> **Extracted records**:
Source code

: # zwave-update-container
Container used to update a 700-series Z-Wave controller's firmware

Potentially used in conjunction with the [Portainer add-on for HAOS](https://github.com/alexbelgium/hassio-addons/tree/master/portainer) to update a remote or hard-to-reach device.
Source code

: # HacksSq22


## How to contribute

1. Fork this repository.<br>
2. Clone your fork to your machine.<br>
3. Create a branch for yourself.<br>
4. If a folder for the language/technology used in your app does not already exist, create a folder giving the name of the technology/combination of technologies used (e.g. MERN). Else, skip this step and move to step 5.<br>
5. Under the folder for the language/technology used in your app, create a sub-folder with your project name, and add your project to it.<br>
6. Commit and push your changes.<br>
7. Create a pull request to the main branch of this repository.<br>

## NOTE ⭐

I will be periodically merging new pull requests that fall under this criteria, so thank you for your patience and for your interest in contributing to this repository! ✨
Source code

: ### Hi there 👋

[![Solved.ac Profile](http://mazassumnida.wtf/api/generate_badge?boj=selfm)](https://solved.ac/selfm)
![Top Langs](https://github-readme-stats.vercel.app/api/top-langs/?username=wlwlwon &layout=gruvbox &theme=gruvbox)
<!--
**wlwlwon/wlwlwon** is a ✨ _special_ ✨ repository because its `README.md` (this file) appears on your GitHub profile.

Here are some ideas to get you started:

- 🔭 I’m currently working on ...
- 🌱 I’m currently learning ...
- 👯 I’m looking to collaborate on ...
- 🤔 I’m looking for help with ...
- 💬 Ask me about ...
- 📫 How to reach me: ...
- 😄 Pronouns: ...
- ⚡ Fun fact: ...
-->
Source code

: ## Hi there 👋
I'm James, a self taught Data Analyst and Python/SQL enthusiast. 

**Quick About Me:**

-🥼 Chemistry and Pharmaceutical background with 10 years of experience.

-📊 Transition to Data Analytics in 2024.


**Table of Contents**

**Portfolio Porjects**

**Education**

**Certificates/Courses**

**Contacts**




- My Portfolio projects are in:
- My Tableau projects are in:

> **Your goal**: Restate the records word for word, leaving nothing out.

> **Result below**:
Source code

: # zwave-update-container
Container used to update a 700-series Z-Wave controller's firmware

Potentially used in conjunction with the [Portainer add-on for HAOS](https://github.com/alexbelgium/hassio-addons/tree/master/portainer) to update a remote or hard-to-reach device.
Source code

: # HacksSq22


## How to contribute

1. Fork this repository.<br>
2. Clone your fork to your machine.<br>
3. Create a branch for yourself.<br>
4. If a folder for the language/technology used in your app does not already exist, create a folder giving the name of the technology/combination of technologies used (e.g. MERN). Else, skip this step and move to step 5.<br>
5. Under the folder for the language/technology used in your app, create a sub-folder with your project name, and add your project to it.<br>
6. Commit and push your changes.<br>
7. Create a pull request to the main branch of this repository.<br>

## NOTE ⭐

I will be periodically merging new pull requests that fall under this criteria, so thank you for your patience and for your interest in contributing to this repository! ✨
Source code

: ### Hi there 👋

[![Solved.ac Profile](http://mazassumnida.wtf/api/generate_badge?boj=selfm)](https://solved.ac/selfm)
![Top Langs](https://github-readme-stats.vercel.app/api/top-langs/?username=wlwlwon &layout=gruvbox &theme=gruvbox)
<!--
**wlwlwon/wlwlwon** is a ✨ _special_ ✨ repository because its `README.md` (this file) appears on your GitHub profile.

Here are some ideas to get you started:

- 🔭 I’m currently working on ...
- 🌱 I’m currently learning ...
- 👯 I’m looking to collaborate on ...
- 🤔 I’m looking for help with ...
- 💬 Ask me about ...
- 📫 How to reach me: ...
- 😄 Pronouns: ...
- ⚡ Fun fact: ...
-->
Source code

: ## Hi there 👋
I'm James, a self taught Data Analyst and Python/SQL enthusiast. 

**Quick About Me:**

-🥼 Chemistry and Pharmaceutical background with 10 years of experience.

-📊 Transition to Data Analytics in 2024.


**Table of Contents**

**Portfolio Porjects**

**Education**

**Certificates/Courses**

**Contacts**




- My Portfolio projects are in:
- My Tableau projects are in:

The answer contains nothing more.